(始めに断っておきますが、この話のオチは、前回と同じです。)
犬島美術館がとにかく凄いと聞いて、私は小豆島から豊島を経由して犬島に降り立つ。
そうして白い折り畳み自転車、ダホンのボードウォークを組み立てて走りだす。
海岸のすぐ前は広々とした芝生、たちどころに美術館に着く。そもそも目の前なのだ。
美術館とは、銅の精練所の廃墟だ。表面がどす黒く熔けてささくれだった煉瓦の集積が、
悲痛さよりむしろ美しさを強く纏った、凄まじい存在感で迫ってくる。
興奮して構内を自転車で走り回っていると、たちどころに係員が飛んできた。
「美術館の敷地内ではですね、自転車はですね」
そもそも禁止なのだ。
追い出されはしたが、島全体を見て回るという楽しみがある。
しかし、小さい島をひと廻りするのにそう時間はかからなかった。
歩くのとさほど変わらない。私は認めざるをえない。
この島に無理して自転車で来る必要はなかったということを。
それでも、それを逆手にとってギャグにすることはできるはずだ。
自転車があってもしょうがないじゃないかの島、犬島。
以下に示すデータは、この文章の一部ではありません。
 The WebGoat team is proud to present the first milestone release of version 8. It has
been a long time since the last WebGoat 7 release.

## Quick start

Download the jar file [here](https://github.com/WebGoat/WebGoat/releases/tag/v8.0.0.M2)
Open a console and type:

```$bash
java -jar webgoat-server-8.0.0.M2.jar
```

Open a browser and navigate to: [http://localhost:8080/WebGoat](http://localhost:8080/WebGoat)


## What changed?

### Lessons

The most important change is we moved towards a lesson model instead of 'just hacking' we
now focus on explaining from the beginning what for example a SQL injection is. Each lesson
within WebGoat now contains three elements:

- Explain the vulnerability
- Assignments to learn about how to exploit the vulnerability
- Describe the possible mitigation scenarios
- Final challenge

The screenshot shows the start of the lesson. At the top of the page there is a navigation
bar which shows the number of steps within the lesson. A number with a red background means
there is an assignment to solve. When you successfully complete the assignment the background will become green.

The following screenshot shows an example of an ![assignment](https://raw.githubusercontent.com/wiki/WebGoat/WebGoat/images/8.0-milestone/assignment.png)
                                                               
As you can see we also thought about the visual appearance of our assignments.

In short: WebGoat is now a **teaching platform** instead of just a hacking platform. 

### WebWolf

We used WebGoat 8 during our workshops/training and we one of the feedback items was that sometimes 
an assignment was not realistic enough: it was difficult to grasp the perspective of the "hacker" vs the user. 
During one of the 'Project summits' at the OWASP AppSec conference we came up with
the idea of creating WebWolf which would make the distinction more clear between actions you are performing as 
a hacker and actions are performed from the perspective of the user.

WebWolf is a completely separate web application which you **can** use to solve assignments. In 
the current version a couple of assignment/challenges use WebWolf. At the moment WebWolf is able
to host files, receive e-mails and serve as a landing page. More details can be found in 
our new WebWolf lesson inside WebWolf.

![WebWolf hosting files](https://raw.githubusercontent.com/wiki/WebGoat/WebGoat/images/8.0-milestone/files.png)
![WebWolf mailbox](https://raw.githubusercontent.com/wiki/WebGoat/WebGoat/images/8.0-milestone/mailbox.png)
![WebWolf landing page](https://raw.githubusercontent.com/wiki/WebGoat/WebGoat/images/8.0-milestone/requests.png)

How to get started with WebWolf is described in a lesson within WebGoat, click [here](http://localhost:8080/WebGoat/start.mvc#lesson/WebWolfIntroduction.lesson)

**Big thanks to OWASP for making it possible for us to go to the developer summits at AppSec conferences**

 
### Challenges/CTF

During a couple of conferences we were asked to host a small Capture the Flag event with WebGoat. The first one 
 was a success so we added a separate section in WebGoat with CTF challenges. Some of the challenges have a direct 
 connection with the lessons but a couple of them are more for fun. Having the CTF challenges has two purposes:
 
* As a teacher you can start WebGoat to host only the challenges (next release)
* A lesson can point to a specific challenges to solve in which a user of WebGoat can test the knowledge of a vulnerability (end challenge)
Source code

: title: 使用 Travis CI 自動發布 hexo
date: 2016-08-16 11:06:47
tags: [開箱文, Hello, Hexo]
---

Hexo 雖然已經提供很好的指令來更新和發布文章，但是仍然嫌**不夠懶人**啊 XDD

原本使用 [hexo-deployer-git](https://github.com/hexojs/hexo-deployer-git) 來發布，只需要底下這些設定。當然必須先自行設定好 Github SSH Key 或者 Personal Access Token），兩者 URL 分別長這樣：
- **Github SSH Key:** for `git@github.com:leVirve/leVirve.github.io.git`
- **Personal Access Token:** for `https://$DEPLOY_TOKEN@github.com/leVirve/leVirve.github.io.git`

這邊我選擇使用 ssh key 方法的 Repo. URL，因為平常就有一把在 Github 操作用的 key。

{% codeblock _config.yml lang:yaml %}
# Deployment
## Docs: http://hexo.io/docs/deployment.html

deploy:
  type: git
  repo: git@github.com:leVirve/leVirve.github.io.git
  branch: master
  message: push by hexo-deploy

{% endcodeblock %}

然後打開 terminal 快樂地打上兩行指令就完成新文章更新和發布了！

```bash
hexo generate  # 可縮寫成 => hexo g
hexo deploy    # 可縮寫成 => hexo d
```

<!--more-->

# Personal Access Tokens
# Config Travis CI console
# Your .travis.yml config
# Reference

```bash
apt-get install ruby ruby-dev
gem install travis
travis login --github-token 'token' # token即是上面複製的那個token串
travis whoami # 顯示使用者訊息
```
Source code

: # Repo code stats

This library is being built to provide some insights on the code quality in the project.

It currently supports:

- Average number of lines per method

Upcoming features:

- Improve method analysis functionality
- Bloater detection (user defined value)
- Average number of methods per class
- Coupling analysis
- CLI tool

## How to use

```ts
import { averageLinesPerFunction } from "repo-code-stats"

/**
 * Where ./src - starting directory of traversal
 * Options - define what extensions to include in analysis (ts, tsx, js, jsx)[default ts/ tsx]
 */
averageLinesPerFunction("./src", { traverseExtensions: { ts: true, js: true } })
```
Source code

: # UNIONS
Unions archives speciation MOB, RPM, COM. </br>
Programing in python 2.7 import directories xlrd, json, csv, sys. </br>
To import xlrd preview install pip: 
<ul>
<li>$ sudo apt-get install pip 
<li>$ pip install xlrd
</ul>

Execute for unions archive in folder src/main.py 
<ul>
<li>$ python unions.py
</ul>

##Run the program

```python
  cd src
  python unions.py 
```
これだ。
面白い文になるという確信が生まれ、私は鬼神のような勢いで原稿を書き上げた。
そして瓦町の事務所の扉を蹴破り、編集長の机に原稿を投げ出した。
「どうですか、この文章は・・・」
編集長は無言で私と原稿を見比べ、やがて原稿を手に取ると、
瞳をベンガル山猫のように光らせ、食い入るようにして文章に目を走らせた。
そしてホウと息をつくと、得心がいったという風に、大きくうなずいて言った。